Modulating Ocular Scarring in Glaucoma Filtration Surgery Using the Epigenetic Adjunct Suberoylanilide Hydroxamic Acid

Cooper D Rodgers, Zachary L Lukowski, Jeff Min, Gina M Martorana, Mary-Kate Wilson, Jamie L Schaefer, Monica A Levine, Craig A Meyers, C Richard Blake, Gregory S Schultz, Mark B Sherwood

Keywords : Epigenetics, Glaucoma, Glaucoma filtration surgery, SAHA, Suberoylanilide hydroxamic acid, Trabeculectomy, Vorinostat

Citation Information : Rodgers CD, Lukowski ZL, Min J, Martorana GM, Wilson M, Schaefer JL, Levine MA, Meyers CA, Blake CR, Schultz GS, Sherwood MB. Modulating Ocular Scarring in Glaucoma Filtration Surgery Using the Epigenetic Adjunct Suberoylanilide Hydroxamic Acid.
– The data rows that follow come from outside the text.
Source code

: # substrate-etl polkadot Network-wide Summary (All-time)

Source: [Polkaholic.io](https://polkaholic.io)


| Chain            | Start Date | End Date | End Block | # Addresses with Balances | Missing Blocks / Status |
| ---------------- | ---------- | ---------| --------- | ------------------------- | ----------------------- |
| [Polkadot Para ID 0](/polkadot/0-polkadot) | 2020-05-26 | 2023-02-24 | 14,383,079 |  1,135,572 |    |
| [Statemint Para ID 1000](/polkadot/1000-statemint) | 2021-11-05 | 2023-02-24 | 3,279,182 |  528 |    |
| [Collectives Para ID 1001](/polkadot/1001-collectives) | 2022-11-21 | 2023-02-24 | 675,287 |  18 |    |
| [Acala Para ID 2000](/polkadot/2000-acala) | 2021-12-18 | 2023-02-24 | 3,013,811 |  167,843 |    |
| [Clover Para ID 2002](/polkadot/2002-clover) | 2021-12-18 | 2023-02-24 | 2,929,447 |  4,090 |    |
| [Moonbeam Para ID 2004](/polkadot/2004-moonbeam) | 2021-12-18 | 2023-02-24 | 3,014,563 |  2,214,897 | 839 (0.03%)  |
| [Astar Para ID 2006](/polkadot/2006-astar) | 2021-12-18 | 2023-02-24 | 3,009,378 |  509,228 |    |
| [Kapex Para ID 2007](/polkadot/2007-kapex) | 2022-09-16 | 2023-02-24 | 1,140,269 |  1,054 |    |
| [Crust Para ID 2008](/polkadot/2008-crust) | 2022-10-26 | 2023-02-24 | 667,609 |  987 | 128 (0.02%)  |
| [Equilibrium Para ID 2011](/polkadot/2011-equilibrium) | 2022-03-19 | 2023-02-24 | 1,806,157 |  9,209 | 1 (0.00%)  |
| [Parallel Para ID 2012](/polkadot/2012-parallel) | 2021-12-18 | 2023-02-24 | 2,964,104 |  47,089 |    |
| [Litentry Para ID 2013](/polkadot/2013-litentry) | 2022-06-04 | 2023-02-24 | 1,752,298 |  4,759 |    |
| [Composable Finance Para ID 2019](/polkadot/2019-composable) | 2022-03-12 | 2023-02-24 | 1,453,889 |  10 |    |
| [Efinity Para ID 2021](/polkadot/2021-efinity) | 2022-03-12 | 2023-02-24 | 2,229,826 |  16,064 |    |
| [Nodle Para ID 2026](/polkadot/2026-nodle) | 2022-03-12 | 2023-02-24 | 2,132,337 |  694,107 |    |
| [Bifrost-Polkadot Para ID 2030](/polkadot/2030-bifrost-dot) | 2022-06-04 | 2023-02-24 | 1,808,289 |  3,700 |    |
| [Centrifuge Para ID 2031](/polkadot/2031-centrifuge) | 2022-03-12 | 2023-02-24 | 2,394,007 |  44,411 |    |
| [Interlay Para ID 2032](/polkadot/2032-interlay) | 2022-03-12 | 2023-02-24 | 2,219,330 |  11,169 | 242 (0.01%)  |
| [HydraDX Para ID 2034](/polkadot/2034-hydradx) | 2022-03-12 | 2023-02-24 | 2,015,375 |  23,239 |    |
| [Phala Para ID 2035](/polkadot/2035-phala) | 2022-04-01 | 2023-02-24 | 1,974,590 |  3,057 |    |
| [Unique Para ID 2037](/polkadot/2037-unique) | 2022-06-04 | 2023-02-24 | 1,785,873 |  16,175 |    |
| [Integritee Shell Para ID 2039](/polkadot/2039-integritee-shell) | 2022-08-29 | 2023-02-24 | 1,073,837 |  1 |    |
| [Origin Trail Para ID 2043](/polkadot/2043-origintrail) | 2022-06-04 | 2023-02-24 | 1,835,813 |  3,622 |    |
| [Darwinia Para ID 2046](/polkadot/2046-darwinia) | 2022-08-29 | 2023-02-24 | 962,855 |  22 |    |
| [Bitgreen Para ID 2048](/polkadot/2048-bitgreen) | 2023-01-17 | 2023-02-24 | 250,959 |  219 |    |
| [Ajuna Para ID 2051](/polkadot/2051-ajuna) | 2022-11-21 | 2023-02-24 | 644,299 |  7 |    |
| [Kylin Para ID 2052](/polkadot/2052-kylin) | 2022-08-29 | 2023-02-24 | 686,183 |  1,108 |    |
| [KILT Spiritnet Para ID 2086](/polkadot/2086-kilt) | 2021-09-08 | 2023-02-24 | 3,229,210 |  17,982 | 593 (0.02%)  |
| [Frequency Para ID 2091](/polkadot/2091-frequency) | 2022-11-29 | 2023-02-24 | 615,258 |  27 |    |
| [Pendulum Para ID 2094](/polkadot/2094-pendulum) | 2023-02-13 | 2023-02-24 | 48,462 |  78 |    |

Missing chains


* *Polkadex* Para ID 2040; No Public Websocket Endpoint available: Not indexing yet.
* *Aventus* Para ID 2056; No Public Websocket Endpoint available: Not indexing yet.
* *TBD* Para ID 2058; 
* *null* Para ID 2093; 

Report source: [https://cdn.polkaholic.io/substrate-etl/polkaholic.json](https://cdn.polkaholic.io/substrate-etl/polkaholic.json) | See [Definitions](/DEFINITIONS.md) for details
J Curr Glaucoma Pract 2019; 13 (1):37-41.

DOI: 10.5005/jp-journals-10078-1246

License: CC BY-NC 4.0

Published Online: 01-09-2019

Copyright Statement:  Copyright © 2019; The Author(s).
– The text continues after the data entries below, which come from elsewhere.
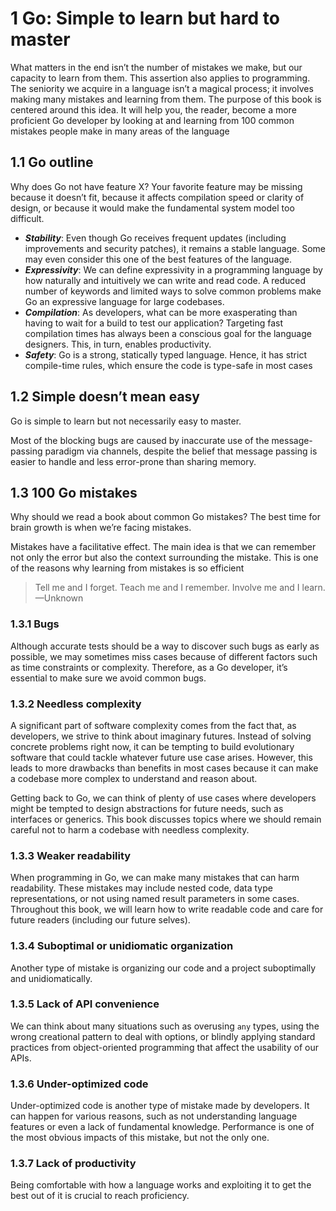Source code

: # 1 Go: Simple to learn but hard to master
What matters in the end isn’t the number of mistakes we make, but our capacity to learn from them. This assertion also applies to programming. The seniority we acquire in a language isn’t a magical process; it involves making many mistakes and learning from them. The purpose of this book is centered around this idea. It will help you, the reader, become a more proficient Go developer by looking at and learning from 100 common mistakes people make in many areas of the language

## 1.1 Go outline
Why does Go not have feature X? Your favorite feature may be missing because it doesn’t fit, because it affects compilation speed or clarity of design, or because it would make the fundamental system model too difficult.

* ***Stability***: Even though Go receives frequent updates (including improvements and security patches), it remains a stable language. Some may even consider this one of the best features of the language.
* ***Expressivity***: We can define expressivity in a programming language by how naturally and intuitively we can write and read code. A reduced number of keywords and limited ways to solve common problems make Go an expressive language for large codebases.
* ***Compilation***: As developers, what can be more exasperating than having to wait for a build to test our application? Targeting fast compilation times has always been a conscious goal for the language designers. This, in turn, enables productivity.
* ***Safety***: Go is a strong, statically typed language. Hence, it has strict compile-time rules, which ensure the code is type-safe in most cases

## 1.2 Simple doesn’t mean easy
Go is simple to learn but not necessarily easy to master.

Most of the blocking bugs are caused by inaccurate use of the message-passing paradigm via channels, despite the belief that message passing is easier to handle and less error-prone than sharing memory.

## 1.3 100 Go mistakes
Why should we read a book about common Go mistakes?
The best time for brain growth is when we’re facing mistakes.

Mistakes have a facilitative effect. The main idea is that we can remember not only the error but also the context surrounding the mistake. This is one of the reasons why learning from mistakes is so efficient

> Tell me and I forget. Teach me and I remember. Involve me and I learn.
 —Unknown

### 1.3.1 Bugs
Although accurate tests should be a way to discover such bugs as early as possible, we may sometimes miss cases because of different factors such as time constraints or complexity. Therefore, as a Go developer, it’s essential to make sure we avoid common bugs.
### 1.3.2 Needless complexity
A significant part of software complexity comes from the fact that, as developers, we strive to think about imaginary futures. Instead of solving concrete problems right now, it can be tempting to build evolutionary software that could tackle whatever future use case arises. However, this leads to more drawbacks than benefits in most cases because it can make a codebase more complex to understand and reason about.

Getting back to Go, we can think of plenty of use cases where developers might be tempted to design abstractions for future needs, such as interfaces or generics. This book discusses topics where we should remain careful not to harm a codebase with needless complexity.

### 1.3.3 Weaker readability
When programming in Go, we can make many mistakes that can harm readability. These mistakes may include nested code, data type representations, or not using named result parameters in some cases. Throughout this book, we will learn how to write readable code and care for future readers (including our future selves).

### 1.3.4 Suboptimal or unidiomatic organization
Another type of mistake is organizing our code and a project suboptimally and unidiomatically.

### 1.3.5 Lack of API convenience
We can think about many situations such as overusing `any` types, using the wrong creational pattern to deal with options, or blindly applying standard practices from object-oriented programming that affect the usability of our APIs.

### 1.3.6 Under-optimized code
Under-optimized code is another type of mistake made by developers. It can happen for various reasons, such as not understanding language features or even a lack of fundamental knowledge. Performance is one of the most obvious impacts of this mistake, but not the only one.

### 1.3.7 Lack of productivity
Being comfortable with how a language works and exploiting it to get the best out of it is crucial to reach proficiency.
Aim: The aim of this study is to assess the effectiveness of suberoylanilide hydroxamic acid (SAHA), a histone deacetylase inhibitor (HDI) with a broad spectrum epigenetic activity, in improving filtration bleb survival as an adjunct therapy to glaucoma filtration surgery (GFS) in the rabbit model. Materials and methods: Eighteen New Zealand White rabbits underwent GFS in the left eye and were randomized to receive either a subconjunctival (SC) injection of 0.1 mL SAHA (9.25 μg/mL) or balanced saline solution (BSS) at the end of surgery, or a 3-minute intraoperative topical application of 0.4 mg/mL mitomycin-C (MMC). Bleb survival and histology were compared. Results: Blebs of rabbits receiving injections of SAHA survived an average (mean ± SD) of 23.2 ± 2.7 days. SAHA rabbits showed a nonsignificant improvement over rabbits that received an injection of BSS, which had a mean survival time of 19.7 ± 2.7 days (p = 0.38) according to a one-way analysis of variance (ANOVA). Eyes receiving intraoperative topical MMC survived an average of 32.5 ± 3.3 days, which is significantly longer than both the control group treated with BSS (p = 0.01) and the experimental group treated with the SAHA (p = 0.0495). SAHA was well tolerated and showed no significant avascularity, necrosis, or conjunctival thinning. Conclusion: Although it was well tolerated, a single intraoperative injection of SAHA did not significantly prolong bleb survival in the rabbit model. Clinical significance: Epigenetic adjuncts hold promise for improving GFS outcome; however, future studies must continue to examine different administration protocols and dosages to substantiate their efficacy.